Les yeux fermés, il répète mentalement les phrases qu’il a préparées. Il a pensé et repensé chaque mot, chaque tournure, il les reprend en boucle depuis qu’il a obtenu son rendez-vous, il en a même rêvé cette nuit. Il y en ajoute d’autres pour tenter de s’excuser le mieux possible de son arrivée tardive.
Puis il prend un paquet de mouchoirs dans sa poche, en retire un et s’éponge le front. Il ne veut pas regarder sa montre, il prie l’univers de toutes ses forces pour que son retard ne l’empêche pas d’être entendu.
Le bus est bientôt à destination, il saisit la sangle de son sac et la glisse sur son épaule, se lève et se dirige vers la porte. Dès qu’elle s’ouvre, il saute sur le trottoir et s’élance pour traverser la chaussée.

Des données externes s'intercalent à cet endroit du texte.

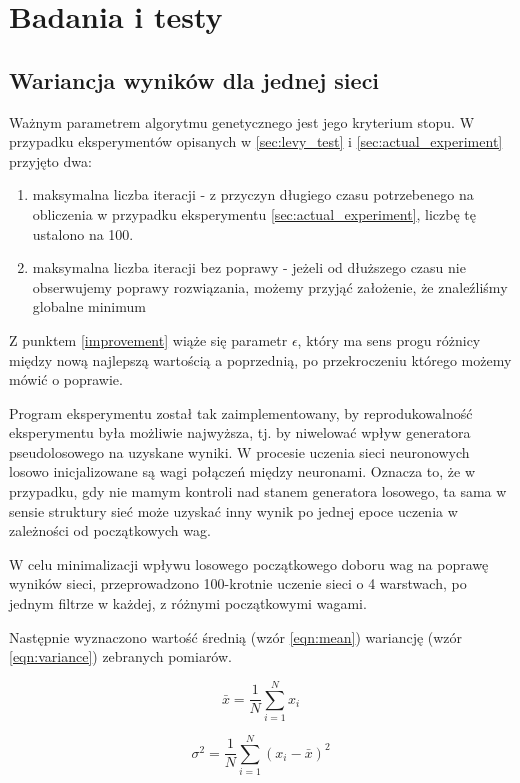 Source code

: \chapter{Badania i testy}
\section{Wariancja wyników dla jednej sieci}\label{sec:std_dev}
Ważnym parametrem algorytmu genetycznego jest jego kryterium stopu.
W przypadku eksperymentów opisanych w \ref{sec:levy_test} i \ref{sec:actual_experiment} przyjęto dwa:
\begin{enumerate}
  \item maksymalna liczba iteracji - z przyczyn długiego czasu potrzebenego na obliczenia w przypadku eksperymentu \ref{sec:actual_experiment}, liczbę tę ustalono na 100.
  \item maksymalna liczba iteracji bez poprawy - jeżeli od dłuższego czasu nie obserwujemy poprawy rozwiązania, możemy przyjąć założenie, że znaleźliśmy globalne minimum\label{improvement}
\end{enumerate}
Z punktem \ref{improvement} wiąże się parametr $\epsilon$, który ma sens progu różnicy między nową najlepszą wartością a poprzednią, po przekroczeniu którego możemy mówić o poprawie.

Program eksperymentu został tak zaimplementowany, by reprodukowalność eksperymentu była możliwie najwyższa, tj. by niwelować wpływ generatora pseudolosowego na uzyskane wyniki.
W procesie uczenia sieci neuronowych losowo inicjalizowane są wagi połączeń między neuronami.
Oznacza to, że w przypadku, gdy nie mamym kontroli nad stanem generatora losowego, ta sama w sensie struktury sieć może uzyskać inny wynik po jednej epoce uczenia w zależności od początkowych wag.

W celu minimalizacji wpływu losowego początkowego doboru wag na poprawę wyników sieci, przeprowadzono 100-krotnie uczenie sieci o 4 warstwach, po jednym filtrze w każdej, z różnymi początkowymi wagami.

Następnie wyznaczono wartość średnią (wzór \ref{eqn:mean}) wariancję (wzór \ref{eqn:variance}) zebranych pomiarów.

\begin{equation}\label{eqn:mean}
  \bar{x} = \frac{1}{N} \sum_{i=1}^{N} x_i
\end{equation}

\begin{equation}\label{eqn:variance}
  \sigma^2 = \frac{1}{N} \sum_{i=1}^{N}(x_i - \bar{x})^2
\end{equation}

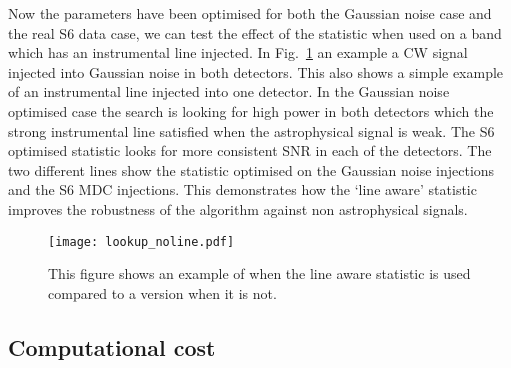 Now the parameters have been optimised for both the Gaussian noise case and the real S6 data case, we can test the effect of the statistic when used on a band which has an instrumental line injected. 
In Fig.~\ref{viterbi:optimisation:vitexample} an example a \ac{CW} signal injected into Gaussian noise in both detectors. 
This also shows a simple example of an instrumental line injected into one detector. 
In the Gaussian noise optimised case the search is looking for high power in both detectors which the strong instrumental line satisfied when the astrophysical signal is weak. 
The S6 optimised statistic looks for more consistent \ac{SNR} in each of the detectors.
The two different lines show the statistic optimised on the Gaussian noise injections and the S6 \ac{MDC} injections.
This demonstrates how the `line aware' statistic improves the robustness of the algorithm against non astrophysical signals. 

\begin{figure}
    \centering
    \texttt{[image: lookup\_noline.pdf]}
    \caption{This figure shows an example of when the line aware statistic is used compared to a version when it is not.}
    \label{viterbi:optimisation:vitexample}
\end{figure}



\subsection{\label{results:time}Computational cost}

Elle ne tient plus en place, abandonne son fauteuil et déambule dans son bureau. La personne qu’elle attend désespérément a trente minutes de retard, la réunion qui doit décider de son sort commence dans deux heures. Mais qu’il arrive vite ! Deux heures seront presque insuffisantes pour parvenir à l’accord qu’elle voudrait conclure.
Un crissement de pneus et un bruit de choc la font se diriger vers la fenêtre. Le corps d’un homme dépasse à peine des roues du camion qui l’ont avalé. Le contenu de son sac est éparpillé sur l’asphalte, le sang qui se répand a déjà atteint les premiers dossiers.
Elle se précipite sur son téléphone et appelle les secours, sort de la pièce en courant et dévale les escaliers. Elle peine à se frayer un passage parmi les badauds regroupés autour du camion. Elle se penche sur un classeur et l’ouvre discrètement. Le nom et le sigle de sa société figurent sur les premières pages. Elle le referme d’un geste rageur, se relève et reprend le chemin de son bureau. Elle est foutue.
Il pousse enfin la porte vitrée et fouille le pub du regard, rencontre son visage, la grimace rigolote qu’elle lui adresse en pointant sa montre du doigt.
Un immense soupir de soulagement sort de sa poitrine et sa bouche sourit irrésistiblement.
Il plonge la main dans sa poche, y tâte la petite boîte et se dirige entre les tables vers la femme de sa vie.